Implementation:Hpcaitech ColossalAI Save Checkpoint SFT
| Knowledge Sources | |
|---|---|
| Domains | Distributed_Computing, Infrastructure |
| Last Updated | 2026-02-09 00:00 GMT |
Overview
Concrete tool for saving distributed training checkpoints in ColossalChat's SFT/DPO training pipelines.
Description
The save_checkpoint() function coordinates checkpoint saving across all distributed ranks. It creates a directory structure with sharded model weights, optimizer states, LR scheduler state, and training metadata. The function uses ColossalAI's Booster to handle the complexity of saving model and optimizer states that may be partitioned across GPUs.
Usage
Called periodically during training (at save_interval steps) and at the end of training. The coordinator ensures only rank 0 creates directories and writes metadata.
Code Reference
Source Location
- Repository: ColossalAI
- File: applications/ColossalChat/coati/utils/ckpt_io.py
- Lines: 36-69
Signature
def save_checkpoint(
save_dir: Union[str, os.PathLike],
booster: Booster,
model: torch.nn.Module,
optimizer: Optimizer,
lr_scheduler: _LRScheduler,
epoch: int,
step: int,
batch_size: int,
coordinator: DistCoordinator,
) -> None:
"""
Save checkpoint including model, optimizer, lr_scheduler, and running states.
Args:
save_dir: Root checkpoint directory
booster: ColossalAI Booster for distributed saving
model: Model to save
optimizer: Optimizer state to save
lr_scheduler: LR scheduler state to save
epoch: Current epoch number
step: Current training step
batch_size: Batch size (for computing sample_start_index)

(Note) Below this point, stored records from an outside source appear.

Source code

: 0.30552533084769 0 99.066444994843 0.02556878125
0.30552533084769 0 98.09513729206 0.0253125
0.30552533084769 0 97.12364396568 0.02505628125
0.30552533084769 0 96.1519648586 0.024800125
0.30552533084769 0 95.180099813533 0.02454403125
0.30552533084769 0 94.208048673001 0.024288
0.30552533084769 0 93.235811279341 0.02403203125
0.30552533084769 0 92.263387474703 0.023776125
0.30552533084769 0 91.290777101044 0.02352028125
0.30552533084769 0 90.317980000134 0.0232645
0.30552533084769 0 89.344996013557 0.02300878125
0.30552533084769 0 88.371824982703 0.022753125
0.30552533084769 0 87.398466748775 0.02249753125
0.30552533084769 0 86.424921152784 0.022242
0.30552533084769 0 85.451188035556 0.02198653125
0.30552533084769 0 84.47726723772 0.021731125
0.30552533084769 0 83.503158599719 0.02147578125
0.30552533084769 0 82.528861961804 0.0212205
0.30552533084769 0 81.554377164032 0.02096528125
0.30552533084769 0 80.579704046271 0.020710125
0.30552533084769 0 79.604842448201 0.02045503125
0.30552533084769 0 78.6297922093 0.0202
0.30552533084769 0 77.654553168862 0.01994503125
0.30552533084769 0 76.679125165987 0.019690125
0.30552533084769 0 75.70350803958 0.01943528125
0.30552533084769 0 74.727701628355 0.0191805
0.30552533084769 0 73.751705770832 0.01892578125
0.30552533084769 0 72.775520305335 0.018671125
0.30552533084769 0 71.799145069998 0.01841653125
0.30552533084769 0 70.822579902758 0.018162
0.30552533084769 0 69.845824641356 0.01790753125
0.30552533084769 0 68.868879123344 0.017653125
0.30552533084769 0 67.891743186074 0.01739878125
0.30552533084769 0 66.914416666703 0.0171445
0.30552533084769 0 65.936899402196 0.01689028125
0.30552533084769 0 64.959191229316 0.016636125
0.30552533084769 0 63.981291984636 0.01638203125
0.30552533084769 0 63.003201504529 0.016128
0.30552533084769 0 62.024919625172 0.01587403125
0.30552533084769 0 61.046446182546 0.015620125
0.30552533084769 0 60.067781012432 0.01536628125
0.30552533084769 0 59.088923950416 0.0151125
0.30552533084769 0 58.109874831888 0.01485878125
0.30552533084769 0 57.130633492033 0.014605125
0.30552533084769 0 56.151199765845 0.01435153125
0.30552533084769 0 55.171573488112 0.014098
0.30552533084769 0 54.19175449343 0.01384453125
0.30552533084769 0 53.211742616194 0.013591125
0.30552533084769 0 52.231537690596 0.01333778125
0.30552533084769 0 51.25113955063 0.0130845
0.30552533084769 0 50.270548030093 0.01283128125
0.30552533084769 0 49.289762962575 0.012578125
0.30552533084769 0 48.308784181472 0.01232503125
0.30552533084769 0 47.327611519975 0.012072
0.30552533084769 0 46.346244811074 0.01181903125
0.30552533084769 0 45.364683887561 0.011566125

coordinator: Distributed coordinator for rank-aware operations
"""
Import
from coati.utils import save_checkpoint
I/O Contract
Inputs
| Name | Type | Required | Description |
|---|---|---|---|
| save_dir | str | Yes | Root directory for checkpoint output |
| booster | Booster | Yes | ColossalAI Booster for distributed model saving |
| model | nn.Module | Yes | Model to checkpoint |
| optimizer | Optimizer | Yes | Optimizer state to checkpoint |
| lr_scheduler | _LRScheduler | Yes | LR scheduler state to checkpoint |
| epoch | int | Yes | Current epoch number |
| step | int | Yes | Current training step |
| batch_size | int | Yes | Batch size for sample index computation |
| coordinator | DistCoordinator | Yes | Rank-aware coordinator |
Outputs
| Name | Type | Description |
|---|---|---|
| Checkpoint directory | Files | epoch-{N}_step-{M}/ with modeling/, optimizer/, lr_scheduler, running_states.json |
Usage Examples
Save During Training
from coati.utils import save_checkpoint
# Called inside training loop at save_interval
if step % save_interval == 0:
save_checkpoint(
save_dir="./checkpoints",
booster=booster,
model=model,
optimizer=optimizer,
lr_scheduler=lr_scheduler,
epoch=epoch,
step=step,
batch_size=batch_size,
coordinator=coordinator,
)